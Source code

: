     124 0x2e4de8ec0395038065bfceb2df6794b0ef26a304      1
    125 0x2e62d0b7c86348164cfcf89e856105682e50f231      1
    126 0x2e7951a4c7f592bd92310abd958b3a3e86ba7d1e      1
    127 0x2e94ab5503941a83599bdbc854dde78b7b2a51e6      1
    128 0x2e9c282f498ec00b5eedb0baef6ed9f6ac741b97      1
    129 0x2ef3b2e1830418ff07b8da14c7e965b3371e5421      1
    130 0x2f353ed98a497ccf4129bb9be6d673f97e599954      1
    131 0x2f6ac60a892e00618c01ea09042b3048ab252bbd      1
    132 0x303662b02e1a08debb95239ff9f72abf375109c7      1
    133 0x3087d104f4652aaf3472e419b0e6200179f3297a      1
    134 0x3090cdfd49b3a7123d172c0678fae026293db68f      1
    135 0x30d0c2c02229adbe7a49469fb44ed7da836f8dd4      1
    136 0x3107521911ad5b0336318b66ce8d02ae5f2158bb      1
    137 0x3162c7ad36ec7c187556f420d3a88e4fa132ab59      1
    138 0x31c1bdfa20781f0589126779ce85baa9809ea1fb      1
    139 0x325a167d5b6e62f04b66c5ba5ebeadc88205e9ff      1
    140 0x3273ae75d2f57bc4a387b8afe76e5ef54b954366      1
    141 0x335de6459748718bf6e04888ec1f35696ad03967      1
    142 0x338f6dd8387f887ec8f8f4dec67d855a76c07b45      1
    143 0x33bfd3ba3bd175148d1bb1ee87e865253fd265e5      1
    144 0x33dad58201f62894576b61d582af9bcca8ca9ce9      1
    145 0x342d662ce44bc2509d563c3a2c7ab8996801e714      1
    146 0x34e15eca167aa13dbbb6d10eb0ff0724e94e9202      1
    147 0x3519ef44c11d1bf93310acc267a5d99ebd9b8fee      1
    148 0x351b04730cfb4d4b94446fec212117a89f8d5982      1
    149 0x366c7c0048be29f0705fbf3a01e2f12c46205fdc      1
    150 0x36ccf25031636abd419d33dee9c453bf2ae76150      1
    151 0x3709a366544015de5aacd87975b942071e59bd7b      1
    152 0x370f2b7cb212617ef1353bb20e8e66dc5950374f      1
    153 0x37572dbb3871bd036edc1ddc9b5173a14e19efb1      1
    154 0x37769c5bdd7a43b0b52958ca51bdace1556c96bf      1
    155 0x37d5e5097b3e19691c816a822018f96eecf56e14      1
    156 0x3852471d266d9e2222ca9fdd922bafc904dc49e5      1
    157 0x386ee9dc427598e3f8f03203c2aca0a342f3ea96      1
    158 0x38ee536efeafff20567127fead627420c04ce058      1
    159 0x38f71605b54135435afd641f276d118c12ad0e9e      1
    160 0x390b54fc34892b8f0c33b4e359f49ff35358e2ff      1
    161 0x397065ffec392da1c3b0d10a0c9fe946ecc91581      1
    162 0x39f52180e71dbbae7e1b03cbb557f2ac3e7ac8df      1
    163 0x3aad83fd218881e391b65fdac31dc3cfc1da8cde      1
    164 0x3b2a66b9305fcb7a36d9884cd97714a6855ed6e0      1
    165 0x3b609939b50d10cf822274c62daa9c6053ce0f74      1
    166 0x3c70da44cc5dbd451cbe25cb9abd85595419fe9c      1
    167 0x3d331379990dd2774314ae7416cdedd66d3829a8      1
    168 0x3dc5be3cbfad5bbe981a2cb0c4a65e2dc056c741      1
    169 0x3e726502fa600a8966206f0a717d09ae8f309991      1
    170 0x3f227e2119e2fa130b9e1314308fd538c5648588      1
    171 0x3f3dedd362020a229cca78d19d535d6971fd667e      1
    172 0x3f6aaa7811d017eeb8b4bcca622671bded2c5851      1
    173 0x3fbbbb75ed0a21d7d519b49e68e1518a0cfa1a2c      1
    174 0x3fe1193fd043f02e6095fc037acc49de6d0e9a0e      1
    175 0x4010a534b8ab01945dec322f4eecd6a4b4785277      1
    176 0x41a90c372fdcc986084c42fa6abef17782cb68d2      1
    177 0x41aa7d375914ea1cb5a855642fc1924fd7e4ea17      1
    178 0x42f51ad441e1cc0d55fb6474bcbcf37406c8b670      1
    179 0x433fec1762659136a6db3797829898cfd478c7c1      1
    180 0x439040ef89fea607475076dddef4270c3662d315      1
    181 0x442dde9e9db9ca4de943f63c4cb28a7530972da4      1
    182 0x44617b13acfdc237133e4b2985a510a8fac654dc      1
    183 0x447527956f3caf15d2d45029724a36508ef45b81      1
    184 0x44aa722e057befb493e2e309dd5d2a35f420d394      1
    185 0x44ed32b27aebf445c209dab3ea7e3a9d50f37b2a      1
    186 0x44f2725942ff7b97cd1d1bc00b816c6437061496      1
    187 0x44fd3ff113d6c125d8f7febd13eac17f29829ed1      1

----

**What is required**
The whole listing needs copying. Write it out exactly.

**Task answer**
Source code

:     124 0x2e4de8ec0395038065bfceb2df6794b0ef26a304      1
    125 0x2e62d0b7c86348164cfcf89e856105682e50f231      1
    126 0x2e7951a4c7f592bd92310abd958b3a3e86ba7d1e      1
    127 0x2e94ab5503941a83599bdbc854dde78b7b2a51e6      1
    128 0x2e9c282f498ec00b5eedb0baef6ed9f6ac741b97      1
    129 0x2ef3b2e1830418ff07b8da14c7e965b3371e5421      1
    130 0x2f353ed98a497ccf4129bb9be6d673f97e599954      1
    131 0x2f6ac60a892e00618c01ea09042b3048ab252bbd      1
    132 0x303662b02e1a08debb95239ff9f72abf375109c7      1
    133 0x3087d104f4652aaf3472e419b0e6200179f3297a      1
    134 0x3090cdfd49b3a7123d172c0678fae026293db68f      1
    135 0x30d0c2c02229adbe7a49469fb44ed7da836f8dd4      1
    136 0x3107521911ad5b0336318b66ce8d02ae5f2158bb      1
    137 0x3162c7ad36ec7c187556f420d3a88e4fa132ab59      1
    138 0x31c1bdfa20781f0589126779ce85baa9809ea1fb      1
    139 0x325a167d5b6e62f04b66c5ba5ebeadc88205e9ff      1
    140 0x3273ae75d2f57bc4a387b8afe76e5ef54b954366      1
    141 0x335de6459748718bf6e04888ec1f35696ad03967      1
    142 0x338f6dd8387f887ec8f8f4dec67d855a76c07b45      1
    143 0x33bfd3ba3bd175148d1bb1ee87e865253fd265e5      1
    144 0x33dad58201f62894576b61d582af9bcca8ca9ce9      1
    145 0x342d662ce44bc2509d563c3a2c7ab8996801e714      1
    146 0x34e15eca167aa13dbbb6d10eb0ff0724e94e9202      1
    147 0x3519ef44c11d1bf93310acc267a5d99ebd9b8fee      1
    148 0x351b04730cfb4d4b94446fec212117a89f8d5982      1
    149 0x366c7c0048be29f0705fbf3a01e2f12c46205fdc      1
    150 0x36ccf25031636abd419d33dee9c453bf2ae76150      1
    151 0x3709a366544015de5aacd87975b942071e59bd7b      1
    152 0x370f2b7cb212617ef1353bb20e8e66dc5950374f      1
    153 0x37572dbb3871bd036edc1ddc9b5173a14e19efb1      1
    154 0x37769c5bdd7a43b0b52958ca51bdace1556c96bf      1
    155 0x37d5e5097b3e19691c816a822018f96eecf56e14      1
    156 0x3852471d266d9e2222ca9fdd922bafc904dc49e5      1
    157 0x386ee9dc427598e3f8f03203c2aca0a342f3ea96      1
    158 0x38ee536efeafff20567127fead627420c04ce058      1
    159 0x38f71605b54135435afd641f276d118c12ad0e9e      1
    160 0x390b54fc34892b8f0c33b4e359f49ff35358e2ff      1
    161 0x397065ffec392da1c3b0d10a0c9fe946ecc91581      1
    162 0x39f52180e71dbbae7e1b03cbb557f2ac3e7ac8df      1
    163 0x3aad83fd218881e391b65fdac31dc3cfc1da8cde      1
    164 0x3b2a66b9305fcb7a36d9884cd97714a6855ed6e0      1
    165 0x3b609939b50d10cf822274c62daa9c6053ce0f74      1
    166 0x3c70da44cc5dbd451cbe25cb9abd85595419fe9c      1
    167 0x3d331379990dd2774314ae7416cdedd66d3829a8      1
    168 0x3dc5be3cbfad5bbe981a2cb0c4a65e2dc056c741      1
    169 0x3e726502fa600a8966206f0a717d09ae8f309991      1
    170 0x3f227e2119e2fa130b9e1314308fd538c5648588      1
    171 0x3f3dedd362020a229cca78d19d535d6971fd667e      1
    172 0x3f6aaa7811d017eeb8b4bcca622671bded2c5851      1
    173 0x3fbbbb75ed0a21d7d519b49e68e1518a0cfa1a2c      1
    174 0x3fe1193fd043f02e6095fc037acc49de6d0e9a0e      1
    175 0x4010a534b8ab01945dec322f4eecd6a4b4785277      1
    176 0x41a90c372fdcc986084c42fa6abef17782cb68d2      1
    177 0x41aa7d375914ea1cb5a855642fc1924fd7e4ea17      1
    178 0x42f51ad441e1cc0d55fb6474bcbcf37406c8b670      1
    179 0x433fec1762659136a6db3797829898cfd478c7c1      1
    180 0x439040ef89fea607475076dddef4270c3662d315      1
    181 0x442dde9e9db9ca4de943f63c4cb28a7530972da4      1
    182 0x44617b13acfdc237133e4b2985a510a8fac654dc      1
    183 0x447527956f3caf15d2d45029724a36508ef45b81      1
    184 0x44aa722e057befb493e2e309dd5d2a35f420d394      1
    185 0x44ed32b27aebf445c209dab3ea7e3a9d50f37b2a      1
    186 0x44f2725942ff7b97cd1d1bc00b816c6437061496      1
    187 0x44fd3ff113d6c125d8f7febd13eac17f29829ed1      1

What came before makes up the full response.